Kadim doğu hikâyelerinde olduğu gibi, insan bir "tevafuklar zinciri"nin içinde bulur kendini. Yeni bıçkınların diliyle tesadüf, yalnızca iki olayın yan yana gelmesi değildir. Ruhun karanlık köşelerinde büyüyen yaralarla dış dünyanın acımasız duvarları arasında kurulan sessiz bağdır. Şehir, bu anlamda bir ceset bahçesidir: savaşların, bombaların, çocukların ninniye dönüştürdüğü patlama seslerinin sahnesi. Yıkıntılar arasındaki trajedi, ölümcüldür.
Geriye yalnızca duman, sis ve kaybolmuş isimler kalır. İnsan, rüzgârın savurduğu bir yaprak gibi yere düşer.
Belki toprağa karışır, bir ağaca can verir.
Fakat bu teselli bile kırılgandır, insanı yeniden hüzne çağırır.

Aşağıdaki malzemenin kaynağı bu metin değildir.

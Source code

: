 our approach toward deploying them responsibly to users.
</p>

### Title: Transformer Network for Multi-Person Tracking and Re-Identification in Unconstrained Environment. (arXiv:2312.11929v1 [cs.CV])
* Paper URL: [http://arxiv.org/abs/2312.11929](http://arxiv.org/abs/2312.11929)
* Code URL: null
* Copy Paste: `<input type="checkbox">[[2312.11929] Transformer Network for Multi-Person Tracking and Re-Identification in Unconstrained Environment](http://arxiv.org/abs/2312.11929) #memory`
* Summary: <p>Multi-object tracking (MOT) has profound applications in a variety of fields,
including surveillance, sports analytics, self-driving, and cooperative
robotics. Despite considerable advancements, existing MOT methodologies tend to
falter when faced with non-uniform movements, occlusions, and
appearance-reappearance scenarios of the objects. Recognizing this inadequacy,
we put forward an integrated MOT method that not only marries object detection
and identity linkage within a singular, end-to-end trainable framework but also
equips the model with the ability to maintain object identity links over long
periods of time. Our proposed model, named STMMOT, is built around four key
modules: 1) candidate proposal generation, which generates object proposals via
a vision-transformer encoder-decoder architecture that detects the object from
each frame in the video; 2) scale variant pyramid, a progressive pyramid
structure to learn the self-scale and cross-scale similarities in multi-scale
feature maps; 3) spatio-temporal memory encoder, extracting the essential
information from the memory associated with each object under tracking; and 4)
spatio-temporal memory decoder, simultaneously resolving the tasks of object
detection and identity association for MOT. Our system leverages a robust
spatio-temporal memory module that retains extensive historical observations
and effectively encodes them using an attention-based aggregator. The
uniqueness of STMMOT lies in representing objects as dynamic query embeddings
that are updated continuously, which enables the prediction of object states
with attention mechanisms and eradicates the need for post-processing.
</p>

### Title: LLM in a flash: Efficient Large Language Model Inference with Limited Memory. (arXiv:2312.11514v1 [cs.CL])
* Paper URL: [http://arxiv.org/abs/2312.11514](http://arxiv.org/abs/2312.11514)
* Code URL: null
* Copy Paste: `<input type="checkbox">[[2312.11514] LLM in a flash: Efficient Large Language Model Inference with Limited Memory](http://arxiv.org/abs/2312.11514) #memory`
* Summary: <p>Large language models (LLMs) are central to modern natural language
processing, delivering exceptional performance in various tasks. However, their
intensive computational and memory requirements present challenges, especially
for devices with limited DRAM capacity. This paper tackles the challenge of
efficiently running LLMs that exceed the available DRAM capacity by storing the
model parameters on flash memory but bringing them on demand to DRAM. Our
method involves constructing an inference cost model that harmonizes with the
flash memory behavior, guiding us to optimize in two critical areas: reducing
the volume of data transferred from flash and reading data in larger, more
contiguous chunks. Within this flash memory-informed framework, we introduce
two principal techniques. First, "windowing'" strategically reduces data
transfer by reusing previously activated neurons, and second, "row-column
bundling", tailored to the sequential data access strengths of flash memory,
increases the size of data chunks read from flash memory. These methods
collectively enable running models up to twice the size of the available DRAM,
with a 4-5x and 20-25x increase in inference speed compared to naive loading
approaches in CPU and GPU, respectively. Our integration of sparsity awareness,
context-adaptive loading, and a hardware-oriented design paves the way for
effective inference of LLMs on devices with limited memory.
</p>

Ve işte tam bu noktada tevafuk, kaderin görünmez parantezini açar. Düzenin içinde kaos, kaosun içinde düzen saklıdır.
Tesadüfler nasıl görünmez bir düzenin ipuçlarını veriyorsa, burada da tevafuklar aynı işareti taşır: Allah'ı hatırlatır.
İnsan, bilmediğiyle karşılaştığında bütün kalkanlarını kaybeder, çırılçıplak kalır. İbn Arabî, Fütûhât-ı Mekkiyye ve Füsûsü'l-Hikem'de kaos sanılan durumda da bir düzen olduğunu söyler. "Allah'ın ilminde düzensizlik yoktur." der.
Bu cümleden anladığım (doğrusunu Allah bilir), insanın hadiselere bakarken algısının değiştiği ve o değişimden hareketle kendi dünyasını yeniden ve hep yeniden inşa ettiği.